**RECORDS**
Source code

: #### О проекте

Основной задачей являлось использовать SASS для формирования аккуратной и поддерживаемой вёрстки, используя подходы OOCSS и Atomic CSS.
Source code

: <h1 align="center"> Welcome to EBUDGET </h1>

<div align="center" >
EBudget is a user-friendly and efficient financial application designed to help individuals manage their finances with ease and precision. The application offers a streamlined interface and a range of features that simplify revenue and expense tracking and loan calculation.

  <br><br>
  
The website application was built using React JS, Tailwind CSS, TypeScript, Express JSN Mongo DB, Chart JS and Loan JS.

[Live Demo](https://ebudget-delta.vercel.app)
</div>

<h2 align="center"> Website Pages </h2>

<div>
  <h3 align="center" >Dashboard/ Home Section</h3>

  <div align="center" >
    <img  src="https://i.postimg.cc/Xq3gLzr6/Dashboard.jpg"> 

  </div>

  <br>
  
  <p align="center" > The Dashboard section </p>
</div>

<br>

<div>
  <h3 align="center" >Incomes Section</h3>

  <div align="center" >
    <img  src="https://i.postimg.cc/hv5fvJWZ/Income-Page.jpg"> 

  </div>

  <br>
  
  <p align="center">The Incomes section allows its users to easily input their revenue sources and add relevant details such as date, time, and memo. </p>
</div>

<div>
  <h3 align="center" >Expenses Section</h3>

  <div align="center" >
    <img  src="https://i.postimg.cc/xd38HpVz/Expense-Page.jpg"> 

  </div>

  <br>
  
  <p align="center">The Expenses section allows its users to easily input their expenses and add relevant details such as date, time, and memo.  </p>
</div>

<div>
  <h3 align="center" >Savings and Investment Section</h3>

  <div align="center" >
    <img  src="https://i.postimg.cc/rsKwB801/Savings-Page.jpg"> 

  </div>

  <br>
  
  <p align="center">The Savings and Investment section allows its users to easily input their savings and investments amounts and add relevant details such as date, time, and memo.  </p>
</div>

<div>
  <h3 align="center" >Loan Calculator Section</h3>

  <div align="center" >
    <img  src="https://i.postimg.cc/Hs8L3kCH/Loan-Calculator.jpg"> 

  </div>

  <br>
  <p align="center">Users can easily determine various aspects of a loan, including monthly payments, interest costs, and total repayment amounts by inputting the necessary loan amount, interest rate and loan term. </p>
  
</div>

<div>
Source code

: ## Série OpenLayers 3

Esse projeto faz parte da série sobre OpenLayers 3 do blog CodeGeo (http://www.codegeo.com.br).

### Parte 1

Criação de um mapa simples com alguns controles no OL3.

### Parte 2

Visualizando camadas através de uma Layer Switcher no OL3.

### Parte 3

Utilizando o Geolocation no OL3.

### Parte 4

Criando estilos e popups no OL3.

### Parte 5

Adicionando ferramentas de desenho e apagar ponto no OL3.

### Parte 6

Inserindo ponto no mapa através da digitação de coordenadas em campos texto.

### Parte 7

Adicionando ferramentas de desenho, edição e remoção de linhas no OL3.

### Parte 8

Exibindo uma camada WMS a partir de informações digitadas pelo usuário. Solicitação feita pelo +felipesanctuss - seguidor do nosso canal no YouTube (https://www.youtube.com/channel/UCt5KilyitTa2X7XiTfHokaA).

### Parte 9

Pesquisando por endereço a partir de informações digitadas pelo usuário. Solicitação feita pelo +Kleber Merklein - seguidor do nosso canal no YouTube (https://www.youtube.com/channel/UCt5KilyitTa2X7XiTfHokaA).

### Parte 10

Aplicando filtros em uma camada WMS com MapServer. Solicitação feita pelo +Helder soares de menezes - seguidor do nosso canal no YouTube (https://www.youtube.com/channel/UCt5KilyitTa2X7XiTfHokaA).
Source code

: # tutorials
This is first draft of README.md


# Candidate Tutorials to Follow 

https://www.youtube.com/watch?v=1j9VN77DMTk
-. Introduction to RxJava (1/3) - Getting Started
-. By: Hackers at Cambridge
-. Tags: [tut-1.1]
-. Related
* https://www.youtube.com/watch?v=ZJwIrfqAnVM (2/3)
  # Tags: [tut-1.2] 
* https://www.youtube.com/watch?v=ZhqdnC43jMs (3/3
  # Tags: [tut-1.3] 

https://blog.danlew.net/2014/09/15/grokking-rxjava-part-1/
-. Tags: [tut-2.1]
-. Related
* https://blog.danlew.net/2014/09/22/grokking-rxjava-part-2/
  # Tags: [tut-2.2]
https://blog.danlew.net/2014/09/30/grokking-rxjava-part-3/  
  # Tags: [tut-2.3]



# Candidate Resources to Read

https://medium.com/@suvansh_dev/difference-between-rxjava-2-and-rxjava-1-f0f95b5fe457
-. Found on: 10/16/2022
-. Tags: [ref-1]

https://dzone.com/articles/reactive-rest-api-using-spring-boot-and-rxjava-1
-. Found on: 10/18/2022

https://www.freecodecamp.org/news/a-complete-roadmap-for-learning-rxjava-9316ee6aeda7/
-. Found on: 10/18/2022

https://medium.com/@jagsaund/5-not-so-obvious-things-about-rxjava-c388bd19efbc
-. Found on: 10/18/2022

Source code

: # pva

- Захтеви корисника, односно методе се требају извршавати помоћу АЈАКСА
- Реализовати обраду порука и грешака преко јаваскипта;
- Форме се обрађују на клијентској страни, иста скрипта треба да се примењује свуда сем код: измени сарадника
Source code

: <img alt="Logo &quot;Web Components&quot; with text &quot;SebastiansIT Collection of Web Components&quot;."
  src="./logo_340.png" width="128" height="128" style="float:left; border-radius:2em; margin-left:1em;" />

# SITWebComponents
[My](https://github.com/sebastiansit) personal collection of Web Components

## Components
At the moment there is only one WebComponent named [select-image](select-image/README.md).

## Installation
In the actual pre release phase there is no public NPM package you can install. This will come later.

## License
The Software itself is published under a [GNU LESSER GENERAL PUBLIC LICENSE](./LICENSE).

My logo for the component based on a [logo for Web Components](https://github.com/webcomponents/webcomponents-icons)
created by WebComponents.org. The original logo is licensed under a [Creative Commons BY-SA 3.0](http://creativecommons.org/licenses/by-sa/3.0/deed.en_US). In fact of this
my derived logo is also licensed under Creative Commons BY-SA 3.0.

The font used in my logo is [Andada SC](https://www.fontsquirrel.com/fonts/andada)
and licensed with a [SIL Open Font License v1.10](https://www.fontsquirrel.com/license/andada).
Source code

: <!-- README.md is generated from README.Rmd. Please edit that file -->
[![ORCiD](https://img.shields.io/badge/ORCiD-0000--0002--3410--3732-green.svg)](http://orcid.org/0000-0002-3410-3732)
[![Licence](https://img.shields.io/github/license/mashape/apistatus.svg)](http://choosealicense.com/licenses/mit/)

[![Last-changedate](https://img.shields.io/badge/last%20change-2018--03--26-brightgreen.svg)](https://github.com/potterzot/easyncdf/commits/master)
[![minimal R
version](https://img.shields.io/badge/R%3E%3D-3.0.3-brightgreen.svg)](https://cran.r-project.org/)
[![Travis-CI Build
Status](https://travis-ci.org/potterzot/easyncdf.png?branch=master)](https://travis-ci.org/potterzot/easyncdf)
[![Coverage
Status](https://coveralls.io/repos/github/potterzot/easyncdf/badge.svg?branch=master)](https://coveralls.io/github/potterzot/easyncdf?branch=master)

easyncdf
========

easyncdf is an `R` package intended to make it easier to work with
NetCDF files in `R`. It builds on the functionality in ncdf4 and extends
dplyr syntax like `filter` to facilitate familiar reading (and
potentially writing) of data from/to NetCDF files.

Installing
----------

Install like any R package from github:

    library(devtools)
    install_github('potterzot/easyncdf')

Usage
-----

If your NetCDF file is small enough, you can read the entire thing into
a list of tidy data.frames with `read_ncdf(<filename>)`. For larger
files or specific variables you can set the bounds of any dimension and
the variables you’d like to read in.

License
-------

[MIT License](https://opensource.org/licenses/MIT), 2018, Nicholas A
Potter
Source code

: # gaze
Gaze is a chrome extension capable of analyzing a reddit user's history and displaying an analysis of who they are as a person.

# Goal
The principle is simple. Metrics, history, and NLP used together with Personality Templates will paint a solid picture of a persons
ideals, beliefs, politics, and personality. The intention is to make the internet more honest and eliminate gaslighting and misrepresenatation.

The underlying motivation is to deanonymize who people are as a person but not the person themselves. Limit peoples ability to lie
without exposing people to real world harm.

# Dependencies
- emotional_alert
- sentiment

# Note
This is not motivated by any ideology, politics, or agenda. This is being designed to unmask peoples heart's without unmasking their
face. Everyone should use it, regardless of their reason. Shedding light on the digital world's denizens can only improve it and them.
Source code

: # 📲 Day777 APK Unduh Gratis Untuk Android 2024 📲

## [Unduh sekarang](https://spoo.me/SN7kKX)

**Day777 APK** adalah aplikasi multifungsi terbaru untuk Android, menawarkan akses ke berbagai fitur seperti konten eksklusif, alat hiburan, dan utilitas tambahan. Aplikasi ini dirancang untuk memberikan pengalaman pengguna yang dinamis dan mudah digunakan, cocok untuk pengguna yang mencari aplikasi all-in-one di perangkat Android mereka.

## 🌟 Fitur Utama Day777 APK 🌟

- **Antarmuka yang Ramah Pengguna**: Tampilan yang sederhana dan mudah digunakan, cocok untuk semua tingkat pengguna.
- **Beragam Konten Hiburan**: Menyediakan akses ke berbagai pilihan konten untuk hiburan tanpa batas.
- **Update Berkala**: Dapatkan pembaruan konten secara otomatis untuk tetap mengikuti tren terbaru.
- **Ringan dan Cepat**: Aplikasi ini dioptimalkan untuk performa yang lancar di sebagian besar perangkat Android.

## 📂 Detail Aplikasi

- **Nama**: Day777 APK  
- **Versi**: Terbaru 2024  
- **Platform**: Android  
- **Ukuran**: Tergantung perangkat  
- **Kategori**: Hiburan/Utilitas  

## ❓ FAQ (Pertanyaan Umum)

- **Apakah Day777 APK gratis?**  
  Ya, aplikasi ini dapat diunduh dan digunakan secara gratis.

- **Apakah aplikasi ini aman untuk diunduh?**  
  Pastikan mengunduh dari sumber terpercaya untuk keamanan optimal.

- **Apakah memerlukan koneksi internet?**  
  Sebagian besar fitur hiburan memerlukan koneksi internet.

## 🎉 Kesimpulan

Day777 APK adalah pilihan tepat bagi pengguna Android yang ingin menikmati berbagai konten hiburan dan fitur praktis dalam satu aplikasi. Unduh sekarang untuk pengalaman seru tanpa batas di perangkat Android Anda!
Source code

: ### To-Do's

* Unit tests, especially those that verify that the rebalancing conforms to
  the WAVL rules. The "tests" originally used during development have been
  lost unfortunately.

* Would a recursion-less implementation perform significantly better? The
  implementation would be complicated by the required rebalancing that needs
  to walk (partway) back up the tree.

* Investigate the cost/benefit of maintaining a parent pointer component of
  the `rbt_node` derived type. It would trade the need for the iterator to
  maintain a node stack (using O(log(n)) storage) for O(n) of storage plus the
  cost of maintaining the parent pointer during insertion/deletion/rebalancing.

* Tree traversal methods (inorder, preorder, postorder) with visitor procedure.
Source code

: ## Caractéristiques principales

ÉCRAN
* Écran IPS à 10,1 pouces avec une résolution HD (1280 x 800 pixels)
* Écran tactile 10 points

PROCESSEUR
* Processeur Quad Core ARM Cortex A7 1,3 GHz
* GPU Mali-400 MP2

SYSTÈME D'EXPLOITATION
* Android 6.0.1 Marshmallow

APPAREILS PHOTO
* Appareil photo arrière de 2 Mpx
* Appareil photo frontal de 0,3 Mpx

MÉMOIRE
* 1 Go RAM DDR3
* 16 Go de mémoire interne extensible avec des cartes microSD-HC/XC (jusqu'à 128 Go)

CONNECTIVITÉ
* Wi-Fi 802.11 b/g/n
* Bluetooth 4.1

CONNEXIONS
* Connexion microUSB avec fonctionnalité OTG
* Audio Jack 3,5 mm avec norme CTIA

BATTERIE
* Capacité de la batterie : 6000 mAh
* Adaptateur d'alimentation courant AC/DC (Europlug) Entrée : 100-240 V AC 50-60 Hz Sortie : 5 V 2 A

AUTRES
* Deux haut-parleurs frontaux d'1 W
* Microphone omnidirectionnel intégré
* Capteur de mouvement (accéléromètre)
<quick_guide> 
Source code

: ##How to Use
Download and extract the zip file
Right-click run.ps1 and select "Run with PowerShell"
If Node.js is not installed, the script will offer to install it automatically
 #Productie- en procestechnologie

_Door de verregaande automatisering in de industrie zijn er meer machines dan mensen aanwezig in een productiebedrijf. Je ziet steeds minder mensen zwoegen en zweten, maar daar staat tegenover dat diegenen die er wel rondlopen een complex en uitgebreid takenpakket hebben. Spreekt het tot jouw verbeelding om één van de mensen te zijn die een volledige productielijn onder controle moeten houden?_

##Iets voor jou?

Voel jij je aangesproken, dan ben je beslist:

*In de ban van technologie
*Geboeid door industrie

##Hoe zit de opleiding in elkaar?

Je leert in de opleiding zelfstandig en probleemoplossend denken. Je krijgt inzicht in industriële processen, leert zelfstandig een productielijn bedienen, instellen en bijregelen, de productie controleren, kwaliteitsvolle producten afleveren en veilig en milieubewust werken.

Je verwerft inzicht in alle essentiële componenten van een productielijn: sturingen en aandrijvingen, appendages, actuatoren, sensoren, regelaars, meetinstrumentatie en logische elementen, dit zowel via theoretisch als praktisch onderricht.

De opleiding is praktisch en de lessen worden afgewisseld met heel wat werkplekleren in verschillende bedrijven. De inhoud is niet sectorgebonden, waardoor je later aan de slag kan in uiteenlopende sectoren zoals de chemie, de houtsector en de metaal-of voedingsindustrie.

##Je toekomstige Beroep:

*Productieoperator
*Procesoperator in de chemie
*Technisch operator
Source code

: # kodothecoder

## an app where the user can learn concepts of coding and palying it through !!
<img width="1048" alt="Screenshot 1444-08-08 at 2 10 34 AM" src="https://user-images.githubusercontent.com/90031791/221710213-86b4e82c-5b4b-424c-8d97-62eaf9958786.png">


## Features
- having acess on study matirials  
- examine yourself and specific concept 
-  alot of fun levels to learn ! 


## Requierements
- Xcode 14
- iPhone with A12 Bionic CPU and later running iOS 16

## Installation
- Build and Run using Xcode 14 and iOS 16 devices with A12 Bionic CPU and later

**WHAT NEEDS TO BE DONE**
Select, from the listing, all lines that include the word "danlew".

**RESULT OF THIS TASK**
https://blog.danlew.net/2014/09/15/grokking-rxjava-part-1/
* https://blog.danlew.net/2014/09/22/grokking-rxjava-part-2/
https://blog.danlew.net/2014/09/30/grokking-rxjava-part-3/  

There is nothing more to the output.